In Carlton & Harris Chiropractic Inc. v. PDR Network, LLC, 2020 U.S. App. LEXIS 38073 (4th Cir. 2020), here, the Fourth Circuit punted to the district court the important and potentially contentious issues on remand from PDR Network, LLC v. Carlton & Harris Chiropractic, Inc., 139 S. Ct. 2051 (2019). I wrote on the Supreme Court’s opinions in PDR previously. Supreme Court Again Weighs In At the Edges on Legislative and Interpretive Rules (6/23/19; 7/2/19), here.
The Fourth Circuit held, as I reasoned in the blog, that the rule in issue (an FCC Order) was interpretive rather than legislative. If it were a legislative rule, it would have been required to be promulgated as a regulation with notice and comment and, since it was not so promulgated, the Rule does not fail for that reason. As an interpretive rule, however, the interpretation in the rule would be subject to Chevron analysis and potential deference if Chevron applied to such subregulatory guidance (Chevron does not) and to potential Skidmore analysis if not Chevron-eligible.
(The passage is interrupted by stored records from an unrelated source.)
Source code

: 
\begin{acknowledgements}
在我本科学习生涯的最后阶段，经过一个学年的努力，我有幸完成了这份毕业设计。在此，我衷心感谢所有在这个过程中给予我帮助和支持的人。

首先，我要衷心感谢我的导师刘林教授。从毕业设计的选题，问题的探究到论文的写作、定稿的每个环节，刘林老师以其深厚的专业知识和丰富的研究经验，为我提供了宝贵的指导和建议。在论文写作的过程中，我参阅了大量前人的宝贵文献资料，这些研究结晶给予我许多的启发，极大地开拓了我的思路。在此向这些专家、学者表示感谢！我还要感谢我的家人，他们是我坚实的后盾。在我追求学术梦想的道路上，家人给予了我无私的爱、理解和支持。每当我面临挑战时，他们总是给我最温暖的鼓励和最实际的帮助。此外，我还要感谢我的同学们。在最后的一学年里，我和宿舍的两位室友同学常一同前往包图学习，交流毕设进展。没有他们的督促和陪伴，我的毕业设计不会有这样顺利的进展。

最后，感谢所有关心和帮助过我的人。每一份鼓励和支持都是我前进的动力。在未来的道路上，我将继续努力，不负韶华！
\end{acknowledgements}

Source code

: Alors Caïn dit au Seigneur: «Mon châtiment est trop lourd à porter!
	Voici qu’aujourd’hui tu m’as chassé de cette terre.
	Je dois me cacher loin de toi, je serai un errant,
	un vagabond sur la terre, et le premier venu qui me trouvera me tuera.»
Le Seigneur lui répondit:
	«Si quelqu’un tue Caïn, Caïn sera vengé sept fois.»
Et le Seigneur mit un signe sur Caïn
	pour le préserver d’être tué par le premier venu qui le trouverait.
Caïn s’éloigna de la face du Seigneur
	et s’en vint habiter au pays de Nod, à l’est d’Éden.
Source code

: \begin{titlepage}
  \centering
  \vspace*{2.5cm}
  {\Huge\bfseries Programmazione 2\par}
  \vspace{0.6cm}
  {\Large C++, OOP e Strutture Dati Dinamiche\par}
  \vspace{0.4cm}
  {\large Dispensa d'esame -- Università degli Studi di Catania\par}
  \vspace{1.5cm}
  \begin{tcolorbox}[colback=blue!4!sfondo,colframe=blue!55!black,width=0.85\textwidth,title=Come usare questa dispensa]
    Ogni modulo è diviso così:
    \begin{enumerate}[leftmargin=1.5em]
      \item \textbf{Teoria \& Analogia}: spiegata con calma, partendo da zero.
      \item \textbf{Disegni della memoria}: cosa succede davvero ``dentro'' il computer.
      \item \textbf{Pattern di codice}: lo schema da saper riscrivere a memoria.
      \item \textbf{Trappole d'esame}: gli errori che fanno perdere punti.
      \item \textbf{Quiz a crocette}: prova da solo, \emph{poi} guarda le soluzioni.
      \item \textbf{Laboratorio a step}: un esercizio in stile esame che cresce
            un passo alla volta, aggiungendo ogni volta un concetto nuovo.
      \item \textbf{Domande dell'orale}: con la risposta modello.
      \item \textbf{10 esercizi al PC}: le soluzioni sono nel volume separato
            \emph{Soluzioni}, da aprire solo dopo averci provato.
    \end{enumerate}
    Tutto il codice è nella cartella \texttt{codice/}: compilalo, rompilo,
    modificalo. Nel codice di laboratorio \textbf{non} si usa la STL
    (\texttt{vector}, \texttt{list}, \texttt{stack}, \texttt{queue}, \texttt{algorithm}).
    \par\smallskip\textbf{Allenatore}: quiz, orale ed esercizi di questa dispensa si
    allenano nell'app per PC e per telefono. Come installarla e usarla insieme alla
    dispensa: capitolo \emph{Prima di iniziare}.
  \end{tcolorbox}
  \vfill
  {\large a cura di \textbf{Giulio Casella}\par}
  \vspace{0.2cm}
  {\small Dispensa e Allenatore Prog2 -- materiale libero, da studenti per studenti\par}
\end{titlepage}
I do note that the Fourth Circuit muddles the analysis of the difference between legislative rules (which must be notice and comment regulations) and interpretive rules (which may, but need not be and usually are not, notice and comment regulations). As I have noted often in this blog and in an article which I cite and link below, there are two relevant categories of interpretive rules – interpretive rules with notice and comment and interpretive rules without notice and comment. The latter, in IRS lingo (and much administrative law lingo), are referred to as subregulatory interpretive rules. Interpretive rules in notice and comment regulations are subject to the Chevron interpretive regime testing whether the interpretation is a reasonable interpretation and, usually, requiring Chevron deference if the interpretation is reasonable. Although the Supreme Court has suggested that some subregulatory interpretations might be entitled to Chevron deference, I am not aware of any instance in which the Supreme Court or any other court has given Chevron deference to subregulatory interpretations.
Now, I quibble with the following paragraph of the Fourth Circuit’s opinion:
The convenience of having to jump through fewer procedural hoops to issue agency guidance, however, "comes at a price: Interpretive rules 'do not have the force and effect of law and are not accorded that weight in the adjudicatory process.'" Perez, 575 U.S. at 97 (quoting Shalala v. Guernsey Mem'l Hosp., 514 U.S. 87, 99, 115 S. Ct. 1232, 131 L. Ed. 2d 106 (1995)); see also Batterton v. Francis, 432 U.S. 416, 425 n.9, 97 S. Ct. 2399, 53 L. Ed. 2d 448 (1977) ("[A] court is not required to give effect to an interpretative regulation."). The 2006 FCC Rule is interpretive, and so the district court wasn't bound by it.